◆ **INSTRUCTIONS FOR THE TASK**: In the material below, list every line carrying the string "begin".

━━━━━━

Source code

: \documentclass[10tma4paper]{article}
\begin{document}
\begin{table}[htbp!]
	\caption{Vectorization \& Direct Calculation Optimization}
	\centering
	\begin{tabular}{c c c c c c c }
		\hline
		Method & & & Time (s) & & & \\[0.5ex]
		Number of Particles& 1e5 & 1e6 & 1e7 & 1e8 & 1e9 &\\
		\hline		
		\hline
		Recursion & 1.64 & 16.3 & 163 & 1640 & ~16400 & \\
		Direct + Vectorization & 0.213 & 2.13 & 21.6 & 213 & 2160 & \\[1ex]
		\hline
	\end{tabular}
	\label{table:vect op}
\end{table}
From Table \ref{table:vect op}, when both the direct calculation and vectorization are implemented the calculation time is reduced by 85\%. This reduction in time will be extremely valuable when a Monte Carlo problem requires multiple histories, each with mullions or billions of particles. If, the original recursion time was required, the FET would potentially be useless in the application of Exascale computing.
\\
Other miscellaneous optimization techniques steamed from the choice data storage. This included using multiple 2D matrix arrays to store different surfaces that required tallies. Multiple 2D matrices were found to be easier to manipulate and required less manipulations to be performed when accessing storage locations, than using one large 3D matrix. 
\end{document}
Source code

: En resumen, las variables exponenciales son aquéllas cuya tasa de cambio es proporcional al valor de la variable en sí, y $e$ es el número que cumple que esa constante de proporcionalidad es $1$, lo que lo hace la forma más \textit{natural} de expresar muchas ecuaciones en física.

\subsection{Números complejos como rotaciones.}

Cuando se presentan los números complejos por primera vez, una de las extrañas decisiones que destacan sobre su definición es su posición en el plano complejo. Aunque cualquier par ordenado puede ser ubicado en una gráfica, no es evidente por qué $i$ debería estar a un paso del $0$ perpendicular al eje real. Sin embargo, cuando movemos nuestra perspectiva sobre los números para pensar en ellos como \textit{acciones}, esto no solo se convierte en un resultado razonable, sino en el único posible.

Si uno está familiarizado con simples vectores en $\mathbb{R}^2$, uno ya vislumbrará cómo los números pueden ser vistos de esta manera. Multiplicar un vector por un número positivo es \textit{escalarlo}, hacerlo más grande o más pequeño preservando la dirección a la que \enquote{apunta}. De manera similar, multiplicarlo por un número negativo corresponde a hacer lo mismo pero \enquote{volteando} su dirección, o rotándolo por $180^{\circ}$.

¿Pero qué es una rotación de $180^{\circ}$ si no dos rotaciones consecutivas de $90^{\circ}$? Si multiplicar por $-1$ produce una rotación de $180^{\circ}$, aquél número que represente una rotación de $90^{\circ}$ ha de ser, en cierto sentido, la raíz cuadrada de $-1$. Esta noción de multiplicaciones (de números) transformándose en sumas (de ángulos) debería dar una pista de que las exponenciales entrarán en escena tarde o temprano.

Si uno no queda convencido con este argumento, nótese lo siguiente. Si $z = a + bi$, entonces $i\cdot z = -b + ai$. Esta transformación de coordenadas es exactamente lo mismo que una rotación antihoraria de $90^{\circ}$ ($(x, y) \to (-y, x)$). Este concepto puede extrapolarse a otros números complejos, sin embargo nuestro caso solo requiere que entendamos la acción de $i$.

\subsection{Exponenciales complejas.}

━━━━━━

◆ **ANSWER SPACE**:
\begin{document}
\begin{table}[htbp!]
	\begin{tabular}{c c c c c c c }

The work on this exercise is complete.